Paraguay se posiciona en el mapa global con fertilizantes verdes y desafía el orden agroindustrial
Con una inversión estratégica en Villeta, Paraguay apuesta al fertilizante verde y redefine su inserción en los mercados globales y las cadenas agroalimentarias.
Paraguay avanzó en 2026 con la decisión final de inversión para el proyecto de fertilizantes verdes en Villeta, impulsado por la empresa Atome y respaldado por financiamiento internacional, en un movimiento que lo posiciona como nuevo actor en la producción de insumos estratégicos para la agricultura global.
La iniciativa adquiere relevancia en un contexto donde los mercados agrícolas internacionales demandan cada vez más productos con menor huella de carbono, mayor trazabilidad y cumplimiento de normas ambientales, redefiniendo las condiciones de acceso a destinos clave.
El proyecto contempla una capacidad de producción de 260.000 toneladas anuales de fertilizantes verdes, con base en electrólisis alimentada por energía hidroeléctrica, uno de los principales activos estratégicos del país.
Federico Zardi, CEO de Casale, junto a Oliver Mussat, CEO de ATOME, en la firma del contrato.
La articulación de contratos de suministro a largo plazo con compradores internacionales consolida un esquema de previsibilidad comercial, en un mercado históricamente marcado por la volatilidad de precios. Este avance implica un cambio estructural: Paraguay deja de ser únicamente exportador de commodities agrícolas para integrarse en segmentos de mayor valor agregado dentro de las cadenas de valor agroalimentarias.

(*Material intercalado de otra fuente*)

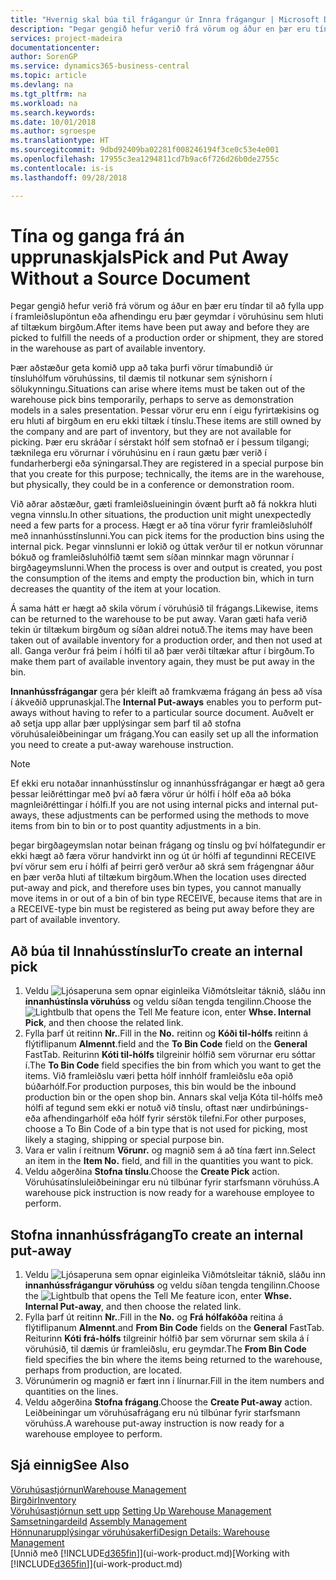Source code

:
 ```yaml
---
title: "Hvernig skal búa til frágangur úr Innra frágangur | Microsoft Docs"
description: "Þegar gengið hefur verið frá vörum og áður en þær eru tíndar til að fylla upp í framleiðslupöntun eða afhendingu eru þær geymdar í vöruhúsinu sem hluti af tiltækum birgðum."
services: project-madeira
documentationcenter: 
author: SorenGP
ms.service: dynamics365-business-central
ms.topic: article
ms.devlang: na
ms.tgt_pltfrm: na
ms.workload: na
ms.search.keywords: 
ms.date: 10/01/2018
ms.author: sgroespe
ms.translationtype: HT
ms.sourcegitcommit: 9dbd92409ba02281f008246194f3ce0c53e4e001
ms.openlocfilehash: 17955c3ea1294811cd7b9ac6f726d26b0de2755c
ms.contentlocale: is-is
ms.lasthandoff: 09/28/2018

---
```

# <a name="pick-and-put-away-without-a-source-document"></a><span data-ttu-id="b5135-103">Tína og ganga frá án upprunaskjals</span><span class="sxs-lookup"><span data-stu-id="b5135-103">Pick and Put Away Without a Source Document</span></span>
<span data-ttu-id="b5135-104">Þegar gengið hefur verið frá vörum og áður en þær eru tíndar til að fylla upp í framleiðslupöntun eða afhendingu eru þær geymdar í vöruhúsinu sem hluti af tiltækum birgðum.</span><span class="sxs-lookup"><span data-stu-id="b5135-104">After items have been put away and before they are picked to fulfill the needs of a production order or shipment, they are stored in the warehouse as part of available inventory.</span></span>  

<span data-ttu-id="b5135-105">Þær aðstæður geta komið upp að taka þurfi vörur tímabundið úr tínsluhólfum vöruhússins, til dæmis til notkunar sem sýnishorn í sölukynningu.</span><span class="sxs-lookup"><span data-stu-id="b5135-105">Situations can arise where items must be taken out of the warehouse pick bins temporarily, perhaps to serve as demonstration models in a sales presentation.</span></span> <span data-ttu-id="b5135-106">Þessar vörur eru enn í eigu fyrirtækisins og eru hluti af birgðum en eru ekki tiltæk í tínslu.</span><span class="sxs-lookup"><span data-stu-id="b5135-106">These items are still owned by the company and are part of inventory, but they are not available for picking.</span></span> <span data-ttu-id="b5135-107">Þær eru skráðar í sérstakt hólf sem stofnað er í þessum tilgangi; tæknilega eru vörurnar í vöruhúsinu en í raun gætu þær verið í fundarherbergi eða sýningarsal.</span><span class="sxs-lookup"><span data-stu-id="b5135-107">They are registered in a special purpose bin that you create for this purpose; technically, the items are in the warehouse, but physically, they could be in a conference or demonstration room.</span></span>  

<span data-ttu-id="b5135-108">Við aðrar aðstæður, gæti framleiðslueiningin óvænt þurft að fá nokkra hluti vegna vinnslu.</span><span class="sxs-lookup"><span data-stu-id="b5135-108">In other situations, the production unit might unexpectedly need a few parts for a process.</span></span> <span data-ttu-id="b5135-109">Hægt er að tína vörur fyrir framleiðsluhólf með innanhússtínslunni.</span><span class="sxs-lookup"><span data-stu-id="b5135-109">You can pick items for the production bins using the internal pick.</span></span> <span data-ttu-id="b5135-110">Þegar vinnslunni er lokið og úttak verður til er notkun vörunnar bókuð og framleiðsluhólfið tæmt sem síðan minnkar magn vörunnar í birgðageymslunni.</span><span class="sxs-lookup"><span data-stu-id="b5135-110">When the process is over and output is created, you post the consumption of the items and empty the production bin, which in turn decreases the quantity of the item at your location.</span></span>  

<span data-ttu-id="b5135-111">Á sama hátt er hægt að skila vörum í vöruhúsið til frágangs.</span><span class="sxs-lookup"><span data-stu-id="b5135-111">Likewise, items can be returned to the warehouse to be put away.</span></span> <span data-ttu-id="b5135-112">Varan gæti hafa verið tekin úr tiltækum birgðum og síðan aldrei notuð.</span><span class="sxs-lookup"><span data-stu-id="b5135-112">The items may have been taken out of available inventory for a production order, and then not used at all.</span></span> <span data-ttu-id="b5135-113">Ganga verður frá þeim í hólfi til að þær verði tiltækar aftur í birgðum.</span><span class="sxs-lookup"><span data-stu-id="b5135-113">To make them part of available inventory again, they must be put away in the bin.</span></span>  

<span data-ttu-id="b5135-114">**Innanhússfrágangar** gera þér kleift að framkvæma frágang án þess að vísa í ákveðið upprunaskjal.</span><span class="sxs-lookup"><span data-stu-id="b5135-114">The **Internal Put-aways** enables you to perform put-aways without having to refer to a particular source document.</span></span> <span data-ttu-id="b5135-115">Auðvelt er að setja upp allar þær upplýsingar sem þarf til að stofna vöruhúsaleiðbeiningar um frágang.</span><span class="sxs-lookup"><span data-stu-id="b5135-115">You can easily set up all the information you need to create a put-away warehouse instruction.</span></span>  

> [!NOTE]  
>  <span data-ttu-id="b5135-116">Ef ekki eru notaðar innanhússtínslur og innanhússfrágangar er hægt að gera þessar leiðréttingar með því að færa vörur úr hólfi í hólf eða að bóka magnleiðréttingar í hólfi.</span><span class="sxs-lookup"><span data-stu-id="b5135-116">If you are not using internal picks and internal put-aways, these adjustments can be performed using the methods to move items from bin to bin or to post quantity adjustments in a bin.</span></span>  
>   
>  <span data-ttu-id="b5135-117">þegar birgðageymslan notar beinan frágang og tínslu og því hólfategundir er ekki hægt að færa vörur handvirkt inn og út úr hólfi af tegundinni RECEIVE því vörur sem eru í hólfi af þeirri gerð verður að skrá sem frágengnar áður en þær verða hluti af tiltækum birgðum.</span><span class="sxs-lookup"><span data-stu-id="b5135-117">When the location uses directed put-away and pick, and therefore uses bin types, you cannot manually move items in or out of a bin of bin type RECEIVE, because items that are in a RECEIVE-type bin must be registered as being put away before they are part of available inventory.</span></span>  

## <a name="to-create-an-internal-pick"></a><span data-ttu-id="b5135-118">Að búa til Innahússtínslur</span><span class="sxs-lookup"><span data-stu-id="b5135-118">To create an internal pick</span></span>  
1.  <span data-ttu-id="b5135-119">Veldu ![Ljósaperuna sem opnar eiginleika Viðmótsleitar](media/ui-search/search_small.png "Segðu mér hvað þú vilt gera") táknið, sláðu inn **innanhústínsla vöruhúss** og veldu síðan tengda tengilinn.</span><span class="sxs-lookup"><span data-stu-id="b5135-119">Choose the ![Lightbulb that opens the Tell Me feature](media/ui-search/search_small.png "Tell me what you want to do") icon, enter **Whse. Internal Pick**, and then choose the related link.</span></span>  
2.  <span data-ttu-id="b5135-120">Fylla þarf út reitinn **Nr.**.</span><span class="sxs-lookup"><span data-stu-id="b5135-120">Fill in the **No.**</span></span> <span data-ttu-id="b5135-121">reitinn og **Kóði til-hólfs** reitinn á flýtiflipanum **Almennt**.</span><span class="sxs-lookup"><span data-stu-id="b5135-121">field and the **To Bin Code** field on the **General** FastTab.</span></span> <span data-ttu-id="b5135-122">Reiturinn **Kóti til-hólfs** tilgreinir hólfið sem vörurnar eru sóttar í.</span><span class="sxs-lookup"><span data-stu-id="b5135-122">The **To Bin Code** field specifies the bin from which you want to get the items.</span></span> <span data-ttu-id="b5135-123">Við framleiðslu væri þetta hólf innhólf framleiðslu eða opið búðarhólf.</span><span class="sxs-lookup"><span data-stu-id="b5135-123">For production purposes, this bin would be the inbound production bin or the open shop bin.</span></span> <span data-ttu-id="b5135-124">Annars skal velja Kóta til-hólfs með hólfi af tegund sem ekki er notuð við tínslu, oftast nær undirbúnings- eða afhendingarhólf eða hólf fyrir sérstök tilefni.</span><span class="sxs-lookup"><span data-stu-id="b5135-124">For other purposes, choose a To Bin Code of a bin type that is not used for picking, most likely a staging, shipping or special purpose bin.</span></span>  
3.  <span data-ttu-id="b5135-125">Vara er valin í reitnum **Vörunr.** og magnið sem á að tína fært inn.</span><span class="sxs-lookup"><span data-stu-id="b5135-125">Select an item in the **Item No.** field, and fill in the quantities you want to pick.</span></span>  
4. <span data-ttu-id="b5135-126">Veldu aðgerðina **Stofna tínslu**.</span><span class="sxs-lookup"><span data-stu-id="b5135-126">Choose the **Create Pick** action.</span></span> <span data-ttu-id="b5135-127">Vöruhúsatínsluleiðbeiningar eru nú tilbúnar fyrir starfsmann vöruhúss.</span><span class="sxs-lookup"><span data-stu-id="b5135-127">A warehouse pick instruction is now ready for a warehouse employee to perform.</span></span>  

## <a name="to-create-an-internal-put-away"></a><span data-ttu-id="b5135-128">Stofna innanhússfrágang</span><span class="sxs-lookup"><span data-stu-id="b5135-128">To create an internal put-away</span></span>  
1.  <span data-ttu-id="b5135-129">Veldu ![Ljósaperuna sem opnar eiginleika Viðmótsleitar](media/ui-search/search_small.png "Segðu mér hvað þú vilt gera") táknið, sláðu inn **innanhússfrágangur vöruhúss** og veldu síðan tengda tengilinn.</span><span class="sxs-lookup"><span data-stu-id="b5135-129">Choose the ![Lightbulb that opens the Tell Me feature](media/ui-search/search_small.png "Tell me what you want to do") icon, enter **Whse. Internal Put-away**, and then choose the related link.</span></span>  
2.  <span data-ttu-id="b5135-130">Fylla þarf út reitinn **Nr.**.</span><span class="sxs-lookup"><span data-stu-id="b5135-130">Fill in the **No.**</span></span> <span data-ttu-id="b5135-131">og **Frá hólfakóða** reitina á flýtiflipanum **Almennt**.</span><span class="sxs-lookup"><span data-stu-id="b5135-131">and **From Bin Code** fields on the **General** FastTab.</span></span> <span data-ttu-id="b5135-132">Reiturinn **Kóti frá-hólfs** tilgreinir hólfið þar sem vörurnar sem skila á í vöruhúsið, til dæmis úr framleiðslu, eru geymdar.</span><span class="sxs-lookup"><span data-stu-id="b5135-132">The **From Bin Code** field specifies the bin where the items being returned to the warehouse, perhaps from production, are located.</span></span>  
3.  <span data-ttu-id="b5135-133">Vörunúmerin og magnið er fært inn í línurnar.</span><span class="sxs-lookup"><span data-stu-id="b5135-133">Fill in the item numbers and quantities on the lines.</span></span>  
4.  <span data-ttu-id="b5135-134">Veldu aðgerðina **Stofna frágang**.</span><span class="sxs-lookup"><span data-stu-id="b5135-134">Choose the **Create Put-away** action.</span></span> <span data-ttu-id="b5135-135">Leiðbeiningar um vöruhúsafrágang eru nú tilbúnar fyrir starfsmann vöruhúss.</span><span class="sxs-lookup"><span data-stu-id="b5135-135">A warehouse put-away instruction is now ready for a warehouse employee to perform.</span></span>  

## <a name="see-also"></a><span data-ttu-id="b5135-136">Sjá einnig</span><span class="sxs-lookup"><span data-stu-id="b5135-136">See Also</span></span>  
[<span data-ttu-id="b5135-137">Vöruhúsastjórnun</span><span class="sxs-lookup"><span data-stu-id="b5135-137">Warehouse Management</span></span>](warehouse-manage-warehouse.md)  
[<span data-ttu-id="b5135-138">Birgðir</span><span class="sxs-lookup"><span data-stu-id="b5135-138">Inventory</span></span>](inventory-manage-inventory.md)  
<span data-ttu-id="b5135-139">[Vöruhúsastjórnun sett upp](warehouse-setup-warehouse.md)   </span><span class="sxs-lookup"><span data-stu-id="b5135-139">[Setting Up Warehouse Management](warehouse-setup-warehouse.md)   </span></span>  
<span data-ttu-id="b5135-140">[Samsetningardeild](assembly-assemble-items.md)  </span><span class="sxs-lookup"><span data-stu-id="b5135-140">[Assembly Management](assembly-assemble-items.md)  </span></span>  
[<span data-ttu-id="b5135-141">Hönnunarupplýsingar vöruhúsakerfi</span><span class="sxs-lookup"><span data-stu-id="b5135-141">Design Details: Warehouse Management</span></span>](design-details-warehouse-management.md)  
<span data-ttu-id="b5135-142">[Unnið með [!INCLUDE[d365fin](includes/d365fin_md.md)]](ui-work-product.md)</span><span class="sxs-lookup"><span data-stu-id="b5135-142">[Working with [!INCLUDE[d365fin](includes/d365fin_md.md)]](ui-work-product.md)</span></span>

Claves productivas del proyecto Villeta
| Indicador | Valor | Implicancia económica |
|---|---|---|
| Producción anual | 260.000 t | Escala exportadora |
| Fuente energética | Hidroeléctrica | Ventaja comparativa |
| Contratos | 10 años | Estabilidad comercial |
| Financiamiento | Multilateral | Reducción de riesgo |
Logística e integración: el rol de la hidrovía
El desarrollo del complejo en Villeta se apoya en la hidrovía Paraguay-Paraná, eje central de la logística de exportación regional. Esta infraestructura permite reducir costos, mejorar la competitividad exportadora y optimizar los precios internacionales bajo condiciones FOB y CIF.
El respaldo de organismos multilaterales refuerza la tendencia hacia una mayor integración regional, donde la infraestructura y el financiamiento se convierten en factores determinantes para sostener el crecimiento del comercio agroindustrial.
Factores logísticos y su impacto
| Variable | Situación | Resultado |
|---|---|---|
| Hidrovía | Operativa | Menor costo logístico |
| Puertos | En expansión | Mayor capacidad exportadora |
| Financiamiento | Internacional | Acceso a capital |
| Integración | Regional | Diversificación de mercados |
el cambio de paradigma
El proyecto se inscribe en la transición hacia fertilizantes de baja emisión, basados en amoníaco verde, uno de los insumos con mayor proyección en la industria global de fertilizantes.
La incorporación de estos productos permite responder a nuevas exigencias regulatorias y comerciales, especialmente en mercados donde las barreras no arancelarias, la huella de carbono y la sustentabilidad en agronegocios ganan peso.
Evolución de los fertilizantes
| Tipo de producto | Nivel de emisiones | Posicionamiento |
|---|---|---|
| Convencional | Alto | Commodity |
| Verde | Bajo | Mercado premium |
| Biológico | Variable | Segmento en expansión |
El contexto internacional presenta tensiones que impactan directamente en los flujos comerciales agroindustriales. Los precios del amoníaco han mostrado alta volatilidad, con valores que superaron los USD 800 por tonelada, impulsados por restricciones de oferta y conflictos geopolíticos.
En este escenario, la diversificación productiva, el desarrollo de nuevas capacidades industriales y la inserción en mercados de mayor valor agregado adquieren relevancia estratégica para la seguridad alimentaria y la balanza comercial regional.
La apuesta de Paraguay por los fertilizantes verdes marca un cambio de escala en su inserción internacional. El país avanza hacia un modelo donde la tecnificación, la sustentabilidad, la innovación agroexportadora y el valor agregado se convierten en pilares de su estrategia productiva.
La consolidación de este proceso dependerá de la capacidad para sostener inversiones, fortalecer la infraestructura, mejorar la logística y profundizar la integración regional, en un mercado global cada vez más exigente, competitivo y regulado.